GUEST: Imtiaz Patel, Founder of Accelerated Growth Solutions
There’s a very fine line between success and failure.
How do you ensure that you’re on the right side of it?
Imtiaz Patel, Founder of Accelerated Growth Solutions and a proven executive with experience leading teams to revamp circulation at the Dow Jones company and heading growth strategies at The Children's Place, has some insight for you. Today he's a highly sought after business consultant helping organizations define and implement growth strategies to optimize revenue.
What is Patel’s first and foremost piece of advice? “Think about what the customer is going through. That will fundamentally change how you think about the sales process.”
"Think about what the customer is going through. That will fundamentally change how you think about the sales process."
FOUNDER, ACCELERATED GROWTH SOLUTIONS
Success Requires a Plan
All successful initiatives start with a well thought-out and executed vision: ‘Where are you going, why are you going there, what’s the rallying call that everyone can get around?’
If you can’t define and defend those, it becomes change for change’s sake.
When you think about change initiatives and the catalyst for them usually, unfortunately, there are often negative connotations to the change. Executives have some indicator that they need to do something different.
Nowadays almost every organization has some change initiative going on. There are three essential components to avoid change fatigue.
- You need something that people can rally themselves around.
- Be inclusive. Talk to the people who have their boots on the ground throughout the course of the initiative.
- Create specific milestones and deliverables -- where should you be when, and what are the dependencies?
Staying Ahead of the Change Curve
Early warning indicators give you some sense of what is happening. There are metrics you should be looking at such as ‘is the pipeline getting smaller?’ Or, ‘is the win rate starting to decline?’ You might be priced out of line with the marketplace; maybe competitors are coming in, and if that’s the case, without corrective action, you will have a problem.
Talk with customers. If you are hearing similar themes from multiple people, you know this is going to build up. You have to say, ‘I'm hearing this…’ and understand what the implications may be.
If you are feeling really proactive, do a war game. Patel created a simulated war game. “We create teams and each team wants to win market share. Everyone makes moves. People get so competitive and they all want to win. I find it's amazingly predictive of what may happen in the marketplace.”

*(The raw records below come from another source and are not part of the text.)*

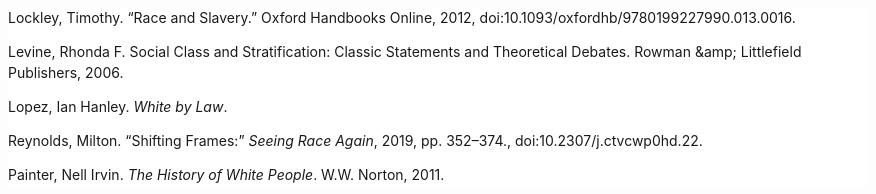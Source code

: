 <p><div class="p-indent">Lockley, Timothy. &ldquo;Race and Slavery.&rdquo; Oxford Handbooks Online, 2012, doi:10.1093/oxfordhb/9780199227990.013.0016.</div></p>
<p><div class="p-indent">Levine, Rhonda F. Social Class and Stratification: Classic Statements and Theoretical Debates. Rowman &amp;amp; Littlefield Publishers, 2006.</div></p>
<p><div class="p-indent">Lopez, Ian Hanley. <em>White by Law</em>.</div></p>
<p><div class="p-indent">Reynolds, Milton. &ldquo;Shifting Frames:&rdquo; <em>Seeing Race Again</em>, 2019, pp. 352&ndash;374., doi:10.2307/j.ctvcwp0hd.22.</div></p>
<p><div class="p-indent">Painter, Nell Irvin. <em>The History of White People</em>. W.W. Norton, 2011.</div></p>
</main>
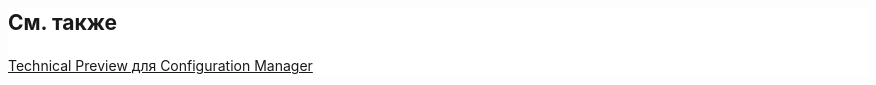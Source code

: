 




## <a name="see-also"></a>См. также
[Technical Preview для Configuration Manager](../../core/get-started/technical-preview.md)
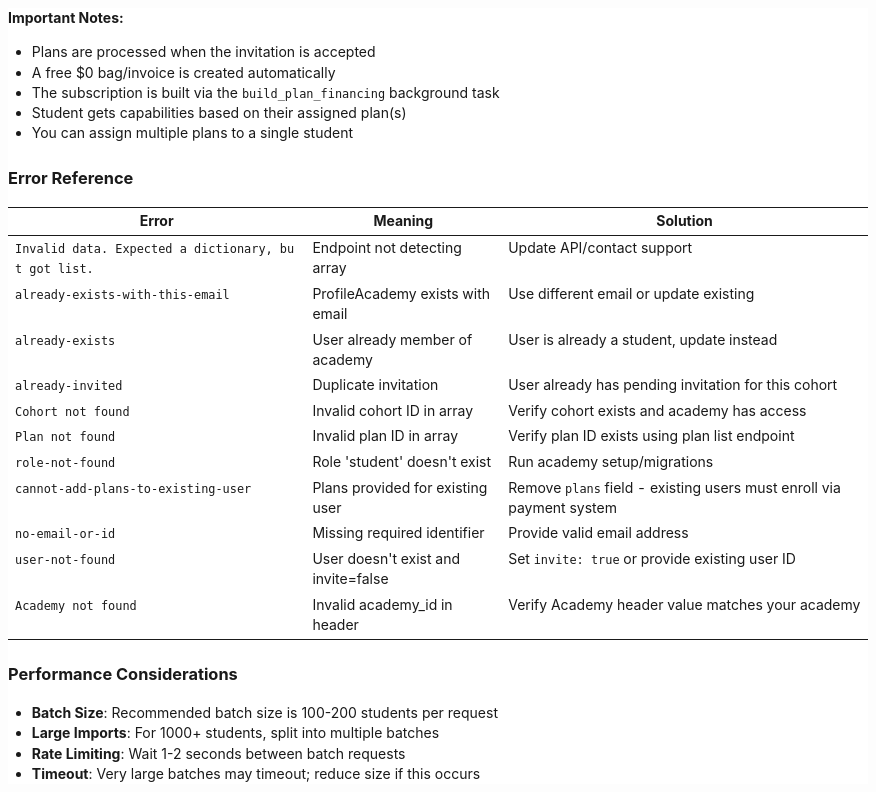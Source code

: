 **Important Notes:**
- Plans are processed when the invitation is accepted
- A free $0 bag/invoice is created automatically
- The subscription is built via the `build_plan_financing` background task
- Student gets capabilities based on their assigned plan(s)
- You can assign multiple plans to a single student

### Error Reference

| Error | Meaning | Solution |
|-------|---------|----------|
| `Invalid data. Expected a dictionary, but got list.` | Endpoint not detecting array | Update API/contact support |
| `already-exists-with-this-email` | ProfileAcademy exists with email | Use different email or update existing |
| `already-exists` | User already member of academy | User is already a student, update instead |
| `already-invited` | Duplicate invitation | User already has pending invitation for this cohort |
| `Cohort not found` | Invalid cohort ID in array | Verify cohort exists and academy has access |
| `Plan not found` | Invalid plan ID in array | Verify plan ID exists using plan list endpoint |
| `role-not-found` | Role 'student' doesn't exist | Run academy setup/migrations |
| `cannot-add-plans-to-existing-user` | Plans provided for existing user | Remove `plans` field - existing users must enroll via payment system |
| `no-email-or-id` | Missing required identifier | Provide valid email address |
| `user-not-found` | User doesn't exist and invite=false | Set `invite: true` or provide existing user ID |
| `Academy not found` | Invalid academy_id in header | Verify Academy header value matches your academy |

### Performance Considerations

- **Batch Size**: Recommended batch size is 100-200 students per request
- **Large Imports**: For 1000+ students, split into multiple batches
- **Rate Limiting**: Wait 1-2 seconds between batch requests
- **Timeout**: Very large batches may timeout; reduce size if this occurs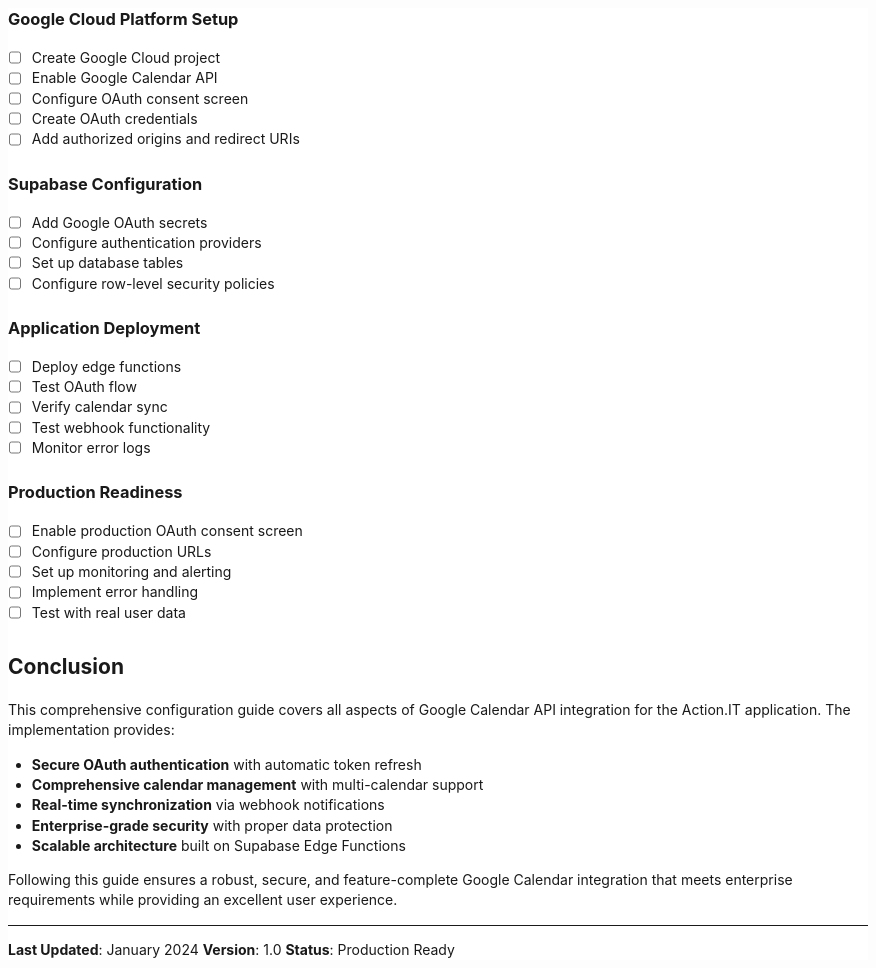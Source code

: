 ### Google Cloud Platform Setup
- [ ] Create Google Cloud project
- [ ] Enable Google Calendar API
- [ ] Configure OAuth consent screen
- [ ] Create OAuth credentials
- [ ] Add authorized origins and redirect URIs

### Supabase Configuration
- [ ] Add Google OAuth secrets
- [ ] Configure authentication providers
- [ ] Set up database tables
- [ ] Configure row-level security policies

### Application Deployment
- [ ] Deploy edge functions
- [ ] Test OAuth flow
- [ ] Verify calendar sync
- [ ] Test webhook functionality
- [ ] Monitor error logs

### Production Readiness
- [ ] Enable production OAuth consent screen
- [ ] Configure production URLs
- [ ] Set up monitoring and alerting
- [ ] Implement error handling
- [ ] Test with real user data

## Conclusion

This comprehensive configuration guide covers all aspects of Google Calendar API integration for the Action.IT application. The implementation provides:

- **Secure OAuth authentication** with automatic token refresh
- **Comprehensive calendar management** with multi-calendar support
- **Real-time synchronization** via webhook notifications
- **Enterprise-grade security** with proper data protection
- **Scalable architecture** built on Supabase Edge Functions

Following this guide ensures a robust, secure, and feature-complete Google Calendar integration that meets enterprise requirements while providing an excellent user experience.

---

**Last Updated**: January 2024
**Version**: 1.0
**Status**: Production Ready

"We create teams and each team wants to win market share. Everyone makes moves. People get so competitive and they all want to win. I find it's amazingly predictive of what may happen in the marketplace."
founder, Accelerated Growth solutions
It gives you insight into not only your own organization, market, and competitors, but also the behaviors, strengths, and weaknesses of the individual members of the team that you have in-house.
Look at the Big Picture
Understand what's happening. Think about the market, the competitors, and what is going on with yourself. Maybe the sales team is doing well, but your products or pricing are not right. Look at the whole collective sales performance.
Consider the overall market. Start segmenting and cut the data a little differently. Is it a regional issue? Who else is selling in that space and what's their value proposition? Really understand the different drivers of performance, because once you understand which drivers are struggling, you can figure out a solution.
How to Boost Sales 23% in a Down Market
For example, at Dow Jones, the global business was declining 20% a year after a crash. Patel looked at everything.
- There was an opportunity for growth in the U.S., but not with the current customer set. They had to go to smaller clients, so that meant they had to sell differently. In Northern Europe, which was probably about 35% of the business, the market opportunity was decimated. In Asia, it was an open field. So Patel cut in Northern Europe and added people in Asia.
- People were buying smaller deals. The average deal went from $100,000 to $10,000.
- The field reps were very expensive, so they shifted more to in-house sales people.
- Patel dug into the sales process and interviewed customers. Customers wanted a resource that would help them navigate their choices. So they throw out the existing sales process and created a biocentric sales process.
- There was a disconnect between where the reps and the customers each thought they were in the sales funnel. Reps were instructed not to exit stage one to stage two until the buyer had fulfilled specific criteria.
- They reframed everything to think like the buyer. What is the buyer going through? What is the buyer doing? What are the problems they're thinking about and how are you aligning with them?
- It takes a salesperson twice as long to lose a deal as to win a deal. If you can identify someone who's willing not going to buy early in the process, you've saved yourself time that you can put towards others. Someone who typically won't purchase tends to take much longer to schedule a meeting, or they're just not responsive.
Patel helped lead Dow Jones from -20% to +3% growth in 18 months, a 23% upswing in a downmarket.